The day that Donald Trump won the 2016 election, I had a hard time waking my children to tell them the news for fear that it would break their hearts and mine, so I let them sleep far past the sun rising and the alarm clock chiming. I quieted the noisy cat and stayed in bed for hours breathing and thinking at a pace somewhere between shock and rage.
We all watched Election Day approach and election night unfold with cautious hope. On Election Day 2016, I sprung out of bed, compelled to vote on behalf of all Black women and men who’d been incarcerated unjustly and stripped of their legal voting rights by past presidents and policies. For many Black people, the sanctity of the right to vote is part of how we’d been raised. Frazzled and determined, and with my ancestors in mind, I found my way to my local polling place. Though I wasn’t a Hillary Clinton fan, I was—and am—vehemently against the racist broad sweeps, rampant misogyny, and uneducated, unapologetic white entitlement that Trump signifies.
Yet the next day, no matter how long I stayed in bed thinking, I couldn’t get around the fact that I had to tell my children the election results.
I decided to wake my teenager first. Lankier than ever with his chocolate skin and shiny afro leaning defiantly towards dreads, he opened his eyes and asked, “Who won?” Speaking slowly, I answered, “Trump.” I’d been preparing myself to say that to him all morning and it took some preparation to figure out how to deliver the news. My son had spent over half of his life in a version of America where an elegant, learned and kind Black man had served as president and I didn’t know how to take him from that to its opposite—and the cultural and political landscape we were entering. How would I tell him the facts without alarming him? How would I say that a man who gropes women, hates immigrants and grew up with a father who participated in the Ku Klux Klan had become the leader of the country we live in? How would I explain that we may have to change because something is changing in America, and who we are—free—and want to be—safe—may become less tolerable as a result of that change?
That morning my teen and I discussed strategy, the prison industrial complex, past presidents and the harm they’ve caused Black and Brown people in the U.S. and abroad.
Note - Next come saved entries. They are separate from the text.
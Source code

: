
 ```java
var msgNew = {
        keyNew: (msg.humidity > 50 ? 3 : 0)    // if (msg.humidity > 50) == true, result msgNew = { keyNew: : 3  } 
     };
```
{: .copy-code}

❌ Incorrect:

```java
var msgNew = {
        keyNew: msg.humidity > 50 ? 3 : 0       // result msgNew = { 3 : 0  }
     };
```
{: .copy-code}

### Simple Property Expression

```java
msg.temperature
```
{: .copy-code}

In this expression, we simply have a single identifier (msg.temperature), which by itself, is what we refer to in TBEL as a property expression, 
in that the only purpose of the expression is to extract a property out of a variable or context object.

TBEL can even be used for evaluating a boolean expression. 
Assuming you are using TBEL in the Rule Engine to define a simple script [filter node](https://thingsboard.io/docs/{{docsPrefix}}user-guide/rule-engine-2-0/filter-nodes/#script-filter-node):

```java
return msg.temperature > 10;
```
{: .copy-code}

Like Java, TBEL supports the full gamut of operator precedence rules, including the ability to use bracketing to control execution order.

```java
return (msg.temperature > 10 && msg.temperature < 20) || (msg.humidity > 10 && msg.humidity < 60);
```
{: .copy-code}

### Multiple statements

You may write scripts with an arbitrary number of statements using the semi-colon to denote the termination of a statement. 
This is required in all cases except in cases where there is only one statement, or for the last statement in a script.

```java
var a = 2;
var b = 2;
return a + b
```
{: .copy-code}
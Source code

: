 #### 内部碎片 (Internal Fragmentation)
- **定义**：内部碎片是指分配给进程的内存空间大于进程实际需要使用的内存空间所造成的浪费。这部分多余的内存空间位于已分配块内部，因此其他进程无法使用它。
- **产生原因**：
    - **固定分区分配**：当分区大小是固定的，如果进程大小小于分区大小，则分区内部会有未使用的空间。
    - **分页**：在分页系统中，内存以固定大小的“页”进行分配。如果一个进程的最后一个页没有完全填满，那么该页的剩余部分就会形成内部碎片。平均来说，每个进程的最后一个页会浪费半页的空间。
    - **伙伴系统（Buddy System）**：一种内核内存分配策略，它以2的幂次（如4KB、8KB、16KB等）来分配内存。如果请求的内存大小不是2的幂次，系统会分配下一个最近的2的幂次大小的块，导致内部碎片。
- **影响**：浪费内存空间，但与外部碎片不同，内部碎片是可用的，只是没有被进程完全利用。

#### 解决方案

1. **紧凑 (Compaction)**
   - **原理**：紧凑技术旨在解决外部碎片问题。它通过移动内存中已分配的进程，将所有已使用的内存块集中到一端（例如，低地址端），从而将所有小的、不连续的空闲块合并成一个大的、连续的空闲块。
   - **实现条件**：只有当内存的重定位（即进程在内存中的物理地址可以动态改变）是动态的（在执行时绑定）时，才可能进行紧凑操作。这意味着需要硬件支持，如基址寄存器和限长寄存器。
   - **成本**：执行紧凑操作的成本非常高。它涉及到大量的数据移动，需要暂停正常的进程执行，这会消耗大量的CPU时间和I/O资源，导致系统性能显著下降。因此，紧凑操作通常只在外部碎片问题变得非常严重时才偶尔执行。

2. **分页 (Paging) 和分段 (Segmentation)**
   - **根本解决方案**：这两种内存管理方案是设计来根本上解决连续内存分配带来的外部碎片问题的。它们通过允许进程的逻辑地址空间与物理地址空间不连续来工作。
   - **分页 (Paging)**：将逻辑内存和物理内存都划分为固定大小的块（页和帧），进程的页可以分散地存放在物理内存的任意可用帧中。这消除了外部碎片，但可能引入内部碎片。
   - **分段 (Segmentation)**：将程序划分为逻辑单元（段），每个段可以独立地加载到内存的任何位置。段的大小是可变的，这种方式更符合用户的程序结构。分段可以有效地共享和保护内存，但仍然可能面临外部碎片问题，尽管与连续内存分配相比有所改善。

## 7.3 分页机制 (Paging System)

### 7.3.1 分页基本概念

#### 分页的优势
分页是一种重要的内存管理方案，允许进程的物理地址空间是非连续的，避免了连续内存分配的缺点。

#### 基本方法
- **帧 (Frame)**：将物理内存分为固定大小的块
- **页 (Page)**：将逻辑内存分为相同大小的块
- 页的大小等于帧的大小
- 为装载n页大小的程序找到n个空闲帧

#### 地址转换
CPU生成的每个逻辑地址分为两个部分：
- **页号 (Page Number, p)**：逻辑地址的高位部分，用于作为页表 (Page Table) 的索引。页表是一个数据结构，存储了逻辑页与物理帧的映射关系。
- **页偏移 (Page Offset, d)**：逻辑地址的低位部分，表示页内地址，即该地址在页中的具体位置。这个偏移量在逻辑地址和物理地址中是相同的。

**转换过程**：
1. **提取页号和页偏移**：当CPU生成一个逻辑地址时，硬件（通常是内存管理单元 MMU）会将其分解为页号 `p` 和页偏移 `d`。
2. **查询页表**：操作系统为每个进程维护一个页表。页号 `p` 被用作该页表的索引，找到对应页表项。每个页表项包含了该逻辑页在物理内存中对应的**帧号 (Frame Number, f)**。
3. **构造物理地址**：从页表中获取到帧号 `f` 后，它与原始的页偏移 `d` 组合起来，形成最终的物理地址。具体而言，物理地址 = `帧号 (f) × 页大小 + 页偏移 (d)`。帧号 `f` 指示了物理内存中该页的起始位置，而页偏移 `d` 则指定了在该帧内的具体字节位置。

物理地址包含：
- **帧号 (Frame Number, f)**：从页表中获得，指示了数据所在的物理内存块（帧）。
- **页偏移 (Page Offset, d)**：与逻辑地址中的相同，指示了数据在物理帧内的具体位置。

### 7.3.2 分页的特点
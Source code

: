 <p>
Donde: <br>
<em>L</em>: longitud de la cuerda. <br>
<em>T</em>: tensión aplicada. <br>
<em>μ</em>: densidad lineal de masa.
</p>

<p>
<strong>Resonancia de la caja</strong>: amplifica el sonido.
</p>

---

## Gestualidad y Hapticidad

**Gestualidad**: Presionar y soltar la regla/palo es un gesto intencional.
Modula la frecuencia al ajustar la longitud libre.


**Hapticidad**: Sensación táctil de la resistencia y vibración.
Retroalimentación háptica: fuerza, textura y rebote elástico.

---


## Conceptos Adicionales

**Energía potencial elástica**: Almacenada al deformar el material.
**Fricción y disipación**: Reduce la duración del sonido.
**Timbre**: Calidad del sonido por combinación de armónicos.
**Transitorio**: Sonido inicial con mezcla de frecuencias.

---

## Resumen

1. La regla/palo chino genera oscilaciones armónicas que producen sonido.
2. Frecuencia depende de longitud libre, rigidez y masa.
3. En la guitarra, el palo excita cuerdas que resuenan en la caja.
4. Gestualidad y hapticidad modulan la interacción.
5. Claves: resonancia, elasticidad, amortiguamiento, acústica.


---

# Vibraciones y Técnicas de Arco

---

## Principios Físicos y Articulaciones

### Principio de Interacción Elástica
We talked about the merits of moving away from the United States if and when we are too disgusted, threatened or terrified by its leadership to stay, as well as the importance of knowing the context we are operating in while we make future plans. As I sat with him, sharing so much wisdom between us, it reminded me how quickly Black and Brown children in America have to grow up. Instead of allowing them the innocent entitlements of childhood, oftentimes as BIPOC parents, conversations about politics aren’t just about politics, they are about strategizing how to navigate our very survival.
On Nov. 8, 2016, I spent hours thinking about how to stay safe in a country with myriad systems that already devour poor people, Black, Indigenous, people of color and anyone else deemed unworthy. I thought about my family, and my broader community of Indigenous, Latinx, queer and other folks. All of the people who certainly don’t and won’t make America “great again” in Trump’s rendition; because the past for us is a living hell of colonialism, forced migration, separation and bondage. Needless to say, it is no place we want to resurrect.
Now, four years later, the 2020 United States presidential election is different because I have lived through four years of emboldened white supremacist thinking and behavior, inept national leadership and the erosion of eight years of progress under national Black leadership, and while the country may be going backward, I am not going with it.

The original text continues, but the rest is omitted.